On 10/29/2016 10:44, Simon Slavin wrote:
To minimise problems like the one you reported it needs to quit the program (preferably with a non-zero exit code) when it gets any unexpected result.
This particular application, SQLite QSettings backend, can't quit on the disk-full condition because the condition can be, and is often transient. Quitting will also potentially mean losing the data when it could have been saved later.

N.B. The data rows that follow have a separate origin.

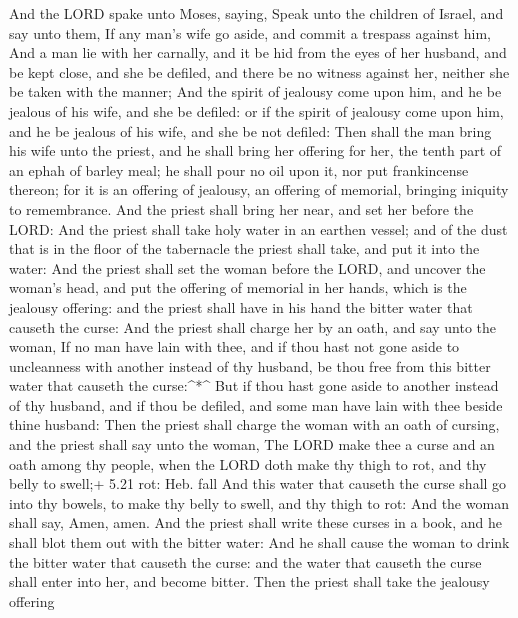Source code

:  And the LORD spake unto Moses, saying,  Speak
unto the children of Israel, and say unto them, If any man's wife go
aside, and commit a trespass against him,  And a man lie
with her carnally, and it be hid from the eyes of her husband, and be
kept close, and she be defiled, and there be no witness against her,
neither she be taken with the manner;  And the spirit of
jealousy come upon him, and he be jealous of his wife, and she be
defiled: or if the spirit of jealousy come upon him, and he be jealous
of his wife, and she be not defiled:  Then shall the man
bring his wife unto the priest, and he shall bring her offering for her,
the tenth part of an ephah of barley meal; he shall pour no oil upon it,
nor put frankincense thereon; for it is an offering of jealousy, an
offering of memorial, bringing iniquity to remembrance. 
And the priest shall bring her near, and set her before the LORD:
 And the priest shall take holy water in an earthen vessel;
and of the dust that is in the floor of the tabernacle the priest shall
take, and put it into the water:  And the priest shall set
the woman before the LORD, and uncover the woman's head, and put the
offering of memorial in her hands, which is the jealousy offering: and
the priest shall have in his hand the bitter water that causeth the
curse:  And the priest shall charge her by an oath, and say
unto the woman, If no man have lain with thee, and if thou hast not gone
aside to uncleanness with another instead of thy husband, be thou free
from this bitter water that causeth the curse:\^{}*\^{} 
But if thou hast gone aside to another instead of thy husband, and if
thou be defiled, and some man have lain with thee beside thine husband:
 Then the priest shall charge the woman with an oath of
cursing, and the priest shall say unto the woman, The LORD make thee a
curse and an oath among thy people, when the LORD doth make thy thigh to
rot, and thy belly to swell;+ 5.21 rot: Heb. fall  And this
water that causeth the curse shall go into thy bowels, to make thy belly
to swell, and thy thigh to rot: And the woman shall say, Amen, amen.
 And the priest shall write these curses in a book, and he
shall blot them out with the bitter water:  And he shall
cause the woman to drink the bitter water that causeth the curse: and
the water that causeth the curse shall enter into her, and become
bitter.  Then the priest shall take the jealousy offering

I'm not certain that this would have completely prevented the problem you reported, but repeated attempts to make changes to a database with no free space aren't going to lead to anything good. Another factor is whether you had free space when you tried to open the database after the faults. Each time you use the SQLite API to open a database SQLite checks for to see if it was closed correctly last time. If not, it tries to recover an uncorrupted database. [1] But if the disk is full this will fail. Though it shouldn't lead to further corruption. [1] I don't know whether it checks to see whether there is space free first.

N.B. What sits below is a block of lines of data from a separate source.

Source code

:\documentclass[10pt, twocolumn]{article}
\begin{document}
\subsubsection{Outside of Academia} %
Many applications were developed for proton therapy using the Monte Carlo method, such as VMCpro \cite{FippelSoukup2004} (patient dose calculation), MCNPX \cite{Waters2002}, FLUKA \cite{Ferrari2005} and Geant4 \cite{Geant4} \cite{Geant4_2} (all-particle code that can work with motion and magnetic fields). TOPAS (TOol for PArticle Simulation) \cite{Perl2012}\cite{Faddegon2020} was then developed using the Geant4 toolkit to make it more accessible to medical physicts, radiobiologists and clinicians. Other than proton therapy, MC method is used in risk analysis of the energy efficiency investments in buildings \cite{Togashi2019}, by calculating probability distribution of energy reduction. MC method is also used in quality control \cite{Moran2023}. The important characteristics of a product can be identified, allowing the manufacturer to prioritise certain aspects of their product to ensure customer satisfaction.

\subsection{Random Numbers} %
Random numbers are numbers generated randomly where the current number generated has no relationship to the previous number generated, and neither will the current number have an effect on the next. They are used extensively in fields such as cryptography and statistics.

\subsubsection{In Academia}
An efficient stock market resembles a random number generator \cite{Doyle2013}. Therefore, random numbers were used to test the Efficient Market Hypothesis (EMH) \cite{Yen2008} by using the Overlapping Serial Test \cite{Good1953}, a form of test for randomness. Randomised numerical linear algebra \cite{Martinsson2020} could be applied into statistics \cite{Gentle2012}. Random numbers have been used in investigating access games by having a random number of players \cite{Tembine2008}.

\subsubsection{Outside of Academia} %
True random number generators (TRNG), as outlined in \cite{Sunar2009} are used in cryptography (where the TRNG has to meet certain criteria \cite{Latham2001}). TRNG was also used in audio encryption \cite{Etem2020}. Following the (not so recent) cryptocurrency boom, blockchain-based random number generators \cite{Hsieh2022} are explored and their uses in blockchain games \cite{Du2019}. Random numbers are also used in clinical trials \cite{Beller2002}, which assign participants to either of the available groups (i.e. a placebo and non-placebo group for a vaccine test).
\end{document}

My program only issues deletes to mirror the in-app map deletions. So I am very confident it didn't just delete all records.
This leaves SQLite/OS. The system with disk-full shut down, this caused the signal to the app, this caused some failed attempts to update some rows in the SQLite table, then the system has shut down. The question is what zeroed the file.
It is possible that the disk-full interjects in between some open/read/write operations, so that some of them succeed and some subsequent ones fail, leaving something in unexpectedly wrong state.